### REQUIRED WORK
Since only part of the records is wanted, repeat exactly the lines from the one containing "民主、自由，多元、開放，法治、人權，關懷弱勢，永續經濟。" through the last line, both included.

:: PROVIDED DATA

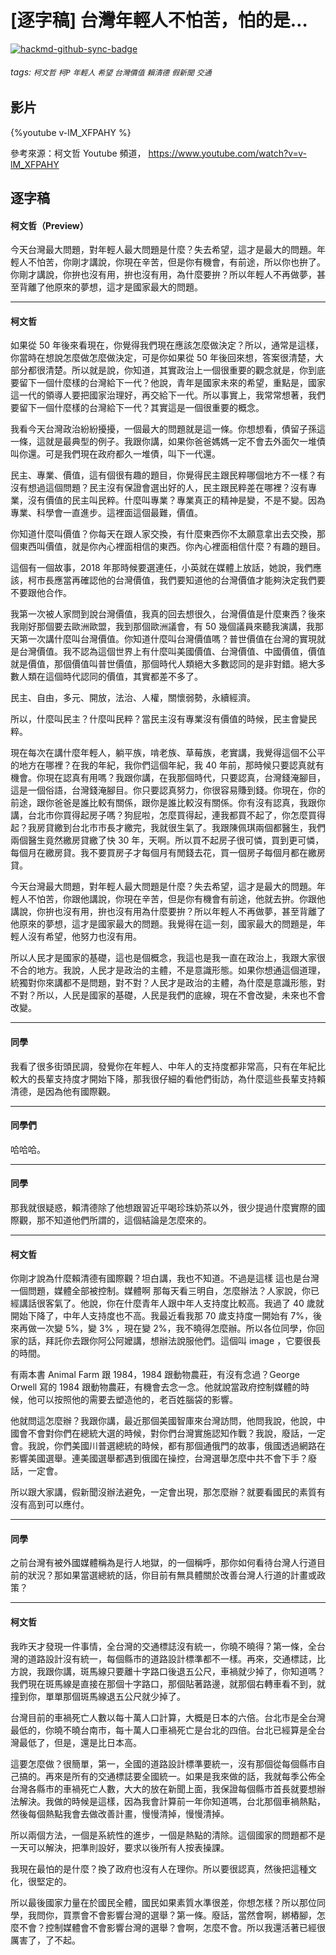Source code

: # [逐字稿] 台灣年輕人不怕苦，怕的是…

[![hackmd-github-sync-badge](https://hackmd.io/NIoPSkFiSB2dAmOQY3VwKw/badge)](https://hackmd.io/NIoPSkFiSB2dAmOQY3VwKw)


###### tags: `柯文哲` `柯P` `年輕人` `希望` `台灣價值` `賴清德` `假新聞` `交通`

## 影片

{%youtube v-lM_XFPAHY %}

參考來源：柯文哲 Youtube 頻道， https://www.youtube.com/watch?v=v-lM_XFPAHY

## 逐字稿

#### 柯文哲（Preview）

今天台灣最大問題，對年輕人最大問題是什麼？失去希望，這才是最大的問題。年輕人不怕苦，你剛才講說，你現在辛苦，但是你有機會，有前途，所以你也拚了。你剛才講說，你拚也沒有用，拚也沒有用，為什麼要拚？所以年輕人不再做夢，甚至背離了他原來的夢想，這才是國家最大的問題。

---

#### 柯文哲

如果從 50 年後來看現在，你覺得我們現在應該怎麼做決定？所以，通常是這樣，你當時在想說怎麼做怎麼做決定，可是你如果從 50 年後回來想，答案很清楚，大部分都很清楚。所以就是說，你知道，其實政治上一個很重要的觀念就是，你到底要留下一個什麼樣的台灣給下一代？他說，青年是國家未來的希望，重點是，國家這一代的領導人要把國家治理好，再交給下一代。所以事實上，我常常想著，我們要留下一個什麼樣的台灣給下一代？其實這是一個很重要的概念。

我看今天台灣政治紛紛擾擾，一個最大的問題就是這一條。你想想看，債留子孫這一條，這就是最典型的例子。我跟你講，如果你爸爸媽媽一定不會去外面欠一堆債叫你還。可是我們現在政府都久一堆債，叫下一代還。

民主、專業、價值，這有個很有趣的題目，你覺得民主跟民粹哪個地方不一樣？有沒有想過這個問題？民主沒有保證會選出好的人，民主跟民粹差在哪裡？沒有專業，沒有價值的民主叫民粹。什麼叫專業？專業真正的精神是變，不是不變。因為專業、科學會一直進步。這裡面這個最難，價值。

你知道什麼叫價值？你每天在跟人家交換，有什麼東西你不太願意拿出去交換，那個東西叫價值，就是你內心裡面相信的東西。你內心裡面相信什麼？有趣的題目。

這個有一個故事，2018 年那時候要選連任，小英就在媒體上放話，她說，我們應該，柯市長應當再確認他的台灣價值，我們要知道他的台灣價值才能夠決定我們要不要跟他合作。

我第一次被人家問到說台灣價值，我真的回去想很久，台灣價值是什麼東西？後來我剛好那個要去歐洲歐盟，我到那個歐洲議會，有 50 幾個議員來聽我演講，我那天第一次講什麼叫台灣價值。你知道什麼叫台灣價值嗎？普世價值在台灣的實現就是台灣價值。我不認為這個世界上有什麼叫美國價值、台灣價值、中國價值，價值就是價值，那個價值叫普世價值，那個時代人類絕大多數認同的是非對錯。絕大多數人類在這個時代認同的價值，其實都差不多了。

民主、自由，多元、開放，法治、人權，關懷弱勢，永續經濟。

所以，什麼叫民主？什麼叫民粹？當民主沒有專業沒有價值的時候，民主會變民粹。

現在每次在講什麼年輕人，躺平族，啃老族、草莓族，老實講，我覺得這個不公平的地方在哪裡？在我的年紀，我你們這個年紀，我 40 年前，那時候只要認真就有機會。你現在認真有用嗎？我跟你講，在我那個時代，只要認真，台灣錢淹腳目，這是一個俗語，台灣錢淹腳目。你只要認真努力，你很容易賺到錢。你現在，你的前途，跟你爸爸是誰比較有關係，跟你是誰比較沒有關係。你有沒有認真，我跟你講，台北市你買得起房子嗎？狗屁啦，怎麼買得起，連我都買不起了，你怎麼買得起？我房貸繳到台北市市長才繳完，我就很生氣了。我跟陳佩琪兩個都醫生，我們兩個醫生竟然繳房貸繳了快 30 年，天啊。所以買不起房子很可憐，買到更可憐，每個月在繳房貸。我不要買房子才每個月有閒錢去花，買一個房子每個月都在繳房貸。

今天台灣最大問題，對年輕人最大問題是什麼？失去希望，這才是最大的問題。年輕人不怕苦，你跟他講說，你現在辛苦，但是你有機會有前途，他就去拚。你跟他講說，你拚也沒有用，拚也沒有用為什麼要拚？所以年輕人不再做夢，甚至背離了他原來的夢想，這才是國家最大的問題。我覺得在這一刻，國家最大的問題是，年輕人沒有希望，他努力也沒有用。

所以人民才是國家的基礎，這也是個概念，我這也是我一直在政治上，我跟大家很不合的地方。我說，人民才是政治的主體，不是意識形態。如果你想通這個道理，統獨對你來講都不是問題，對不對？人民才是政治的主體，為什麼是意識形態，對不對？所以，人民是國家的基礎，人民是我們的底線，現在不會改變，未來也不會改變。

---

#### 同學

我看了很多街頭民調，發覺你在年輕人、中年人的支持度都非常高，只有在年紀比較大的長輩支持度才開始下降，那我很仔細的看他們街訪，為什麼這些長輩支持賴清德，是因為他有國際觀。

---

#### 同學們

哈哈哈。

---

#### 同學

那我就很疑惑，賴清德除了他想跟習近平喝珍珠奶茶以外，很少提過什麼實際的國際觀，那不知道他們所謂的，這個結論是怎麼來的。

---

#### 柯文哲

你剛才說為什麼賴清德有國際觀？坦白講，我也不知道。不過是這樣 這也是台灣一個問題，媒體全部被控制。媒體啊 那每天看三明自，怎麼辦法？人家說，你已經講話很客氣了。他說，你在什麼青年人跟中年人支持度比較高。我過了 40 歲就開始下降了，中年人支持度也不高。我最近看我那 70 歲支持度一開始有 7%，後來再做一次變 5%，變 3% ，現在變 2%，我不曉得怎麼辦。所以各位同學，你回家的話，拜託你去跟你阿公阿嬤講，想辦法說服他們。這個叫 image ，它要很長的時間。

有兩本書 Animal Farm 跟 1984，1984 跟動物農莊，有沒有念過？George Orwell 寫的 1984 跟動物農莊，有機會去念一念。他就說當政府控制媒體的時候，他可以按照他的需要去塑造他的，老百姓腦袋的影響。

他就問這怎麼辦？我跟你講，最近那個美國智庫來台灣訪問，他問我說，他說，中國會不會對你們在總統大選的時候，對你們台灣實施認知作戰？我說，廢話，一定會。我說，你們美國川普選總統的時候，都有那個通俄門的故事，俄國透過網路在影響美國選舉。連美國選舉都遇到俄國在操控，台灣選舉怎麼中共不會下手？廢話，一定會。

所以跟大家講，假新聞沒辦法避免，一定會出現，那怎麼辦？就要看國民的素質有沒有高到可以應付。

---

#### 同學

之前台灣有被外國媒體稱為是行人地獄，的一個稱呼，那你如何看待台灣人行道目前的狀況？那如果當選總統的話，你目前有無具體關於改善台灣人行道的計畫或政策？


---

#### 柯文哲

我昨天才發現一件事情，全台灣的交通標誌沒有統一，你曉不曉得？第一條，全台灣的道路設計沒有統一，每個縣市的道路設計標準都不一樣。再來，交通標誌，比方說，我跟你講，斑馬線只要離十字路口後退五公尺，車禍就少掉了，你知道嗎？我們現在斑馬線是直接在那個十字路口，那個貼著路邊，就那個右轉車看不到，就撞到你，單單那個斑馬線退五公尺就少掉了。

台灣目前的車禍死亡人數以每十萬人口計算，大概是日本的六倍。台北市是全台灣最低的，你曉不曉台南市，每十萬人口車禍死亡是台北的四倍。台北已經算是全台灣最低了，但是，還是比日本高。

這要怎麼做？很簡單，第一，全國的道路設計標準要統一，沒有那個從每個縣市自己搞的。再來是所有的交通標誌要全國統一。如果是我來做的話，我就每季公佈全台灣各縣市的車禍死亡人數，大大的放在新聞上面，我保證每個縣市首長就要想辦法解決。我做的時候是這樣，因為我會計算前一年你知道嗎，台北那個車禍熱點，然後每個熱點我會去做改善計畫，慢慢清掉，慢慢清掉。

所以兩個方法，一個是系統性的進步，一個是熱點的清除。這個國家的問題都不是一天可以解決，把準則設好，要求以後所有人按表操課。

我現在最怕的是什麼？換了政府也沒有人在理你。所以要很認真，然後把這種文化，很堅定的。

所以最後國家力量在於國民全體，國民如果素質水準很差，你想怎樣？所以那位同學，我問你，買票會不會影響台灣的選舉？第一條。廢話，當然會啊，綁樁腳，怎麼不會？控制媒體會不會影響台灣的選舉？會啊，怎麼不會。所以我還活著已經很厲害了，了不起。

::::

### TASK RESULT
民主、自由，多元、開放，法治、人權，關懷弱勢，永續經濟。

所以，什麼叫民主？什麼叫民粹？當民主沒有專業沒有價值的時候，民主會變民粹。

現在每次在講什麼年輕人，躺平族，啃老族、草莓族，老實講，我覺得這個不公平的地方在哪裡？在我的年紀，我你們這個年紀，我 40 年前，那時候只要認真就有機會。你現在認真有用嗎？我跟你講，在我那個時代，只要認真，台灣錢淹腳目，這是一個俗語，台灣錢淹腳目。你只要認真努力，你很容易賺到錢。你現在，你的前途，跟你爸爸是誰比較有關係，跟你是誰比較沒有關係。你有沒有認真，我跟你講，台北市你買得起房子嗎？狗屁啦，怎麼買得起，連我都買不起了，你怎麼買得起？我房貸繳到台北市市長才繳完，我就很生氣了。我跟陳佩琪兩個都醫生，我們兩個醫生竟然繳房貸繳了快 30 年，天啊。所以買不起房子很可憐，買到更可憐，每個月在繳房貸。我不要買房子才每個月有閒錢去花，買一個房子每個月都在繳房貸。

今天台灣最大問題，對年輕人最大問題是什麼？失去希望，這才是最大的問題。年輕人不怕苦，你跟他講說，你現在辛苦，但是你有機會有前途，他就去拚。你跟他講說，你拚也沒有用，拚也沒有用為什麼要拚？所以年輕人不再做夢，甚至背離了他原來的夢想，這才是國家最大的問題。我覺得在這一刻，國家最大的問題是，年輕人沒有希望，他努力也沒有用。

所以人民才是國家的基礎，這也是個概念，我這也是我一直在政治上，我跟大家很不合的地方。我說，人民才是政治的主體，不是意識形態。如果你想通這個道理，統獨對你來講都不是問題，對不對？人民才是政治的主體，為什麼是意識形態，對不對？所以，人民是國家的基礎，人民是我們的底線，現在不會改變，未來也不會改變。

---

#### 同學

我看了很多街頭民調，發覺你在年輕人、中年人的支持度都非常高，只有在年紀比較大的長輩支持度才開始下降，那我很仔細的看他們街訪，為什麼這些長輩支持賴清德，是因為他有國際觀。

---

#### 同學們

哈哈哈。

---

#### 同學

那我就很疑惑，賴清德除了他想跟習近平喝珍珠奶茶以外，很少提過什麼實際的國際觀，那不知道他們所謂的，這個結論是怎麼來的。

---

#### 柯文哲

你剛才說為什麼賴清德有國際觀？坦白講，我也不知道。不過是這樣 這也是台灣一個問題，媒體全部被控制。媒體啊 那每天看三明自，怎麼辦法？人家說，你已經講話很客氣了。他說，你在什麼青年人跟中年人支持度比較高。我過了 40 歲就開始下降了，中年人支持度也不高。我最近看我那 70 歲支持度一開始有 7%，後來再做一次變 5%，變 3% ，現在變 2%，我不曉得怎麼辦。所以各位同學，你回家的話，拜託你去跟你阿公阿嬤講，想辦法說服他們。這個叫 image ，它要很長的時間。

有兩本書 Animal Farm 跟 1984，1984 跟動物農莊，有沒有念過？George Orwell 寫的 1984 跟動物農莊，有機會去念一念。他就說當政府控制媒體的時候，他可以按照他的需要去塑造他的，老百姓腦袋的影響。

他就問這怎麼辦？我跟你講，最近那個美國智庫來台灣訪問，他問我說，他說，中國會不會對你們在總統大選的時候，對你們台灣實施認知作戰？我說，廢話，一定會。我說，你們美國川普選總統的時候，都有那個通俄門的故事，俄國透過網路在影響美國選舉。連美國選舉都遇到俄國在操控，台灣選舉怎麼中共不會下手？廢話，一定會。

所以跟大家講，假新聞沒辦法避免，一定會出現，那怎麼辦？就要看國民的素質有沒有高到可以應付。

---

#### 同學

之前台灣有被外國媒體稱為是行人地獄，的一個稱呼，那你如何看待台灣人行道目前的狀況？那如果當選總統的話，你目前有無具體關於改善台灣人行道的計畫或政策？


---

#### 柯文哲

我昨天才發現一件事情，全台灣的交通標誌沒有統一，你曉不曉得？第一條，全台灣的道路設計沒有統一，每個縣市的道路設計標準都不一樣。再來，交通標誌，比方說，我跟你講，斑馬線只要離十字路口後退五公尺，車禍就少掉了，你知道嗎？我們現在斑馬線是直接在那個十字路口，那個貼著路邊，就那個右轉車看不到，就撞到你，單單那個斑馬線退五公尺就少掉了。

台灣目前的車禍死亡人數以每十萬人口計算，大概是日本的六倍。台北市是全台灣最低的，你曉不曉台南市，每十萬人口車禍死亡是台北的四倍。台北已經算是全台灣最低了，但是，還是比日本高。

這要怎麼做？很簡單，第一，全國的道路設計標準要統一，沒有那個從每個縣市自己搞的。再來是所有的交通標誌要全國統一。如果是我來做的話，我就每季公佈全台灣各縣市的車禍死亡人數，大大的放在新聞上面，我保證每個縣市首長就要想辦法解決。我做的時候是這樣，因為我會計算前一年你知道嗎，台北那個車禍熱點，然後每個熱點我會去做改善計畫，慢慢清掉，慢慢清掉。

所以兩個方法，一個是系統性的進步，一個是熱點的清除。這個國家的問題都不是一天可以解決，把準則設好，要求以後所有人按表操課。

我現在最怕的是什麼？換了政府也沒有人在理你。所以要很認真，然後把這種文化，很堅定的。

所以最後國家力量在於國民全體，國民如果素質水準很差，你想怎樣？所以那位同學，我問你，買票會不會影響台灣的選舉？第一條。廢話，當然會啊，綁樁腳，怎麼不會？控制媒體會不會影響台灣的選舉？會啊，怎麼不會。所以我還活著已經很厲害了，了不起。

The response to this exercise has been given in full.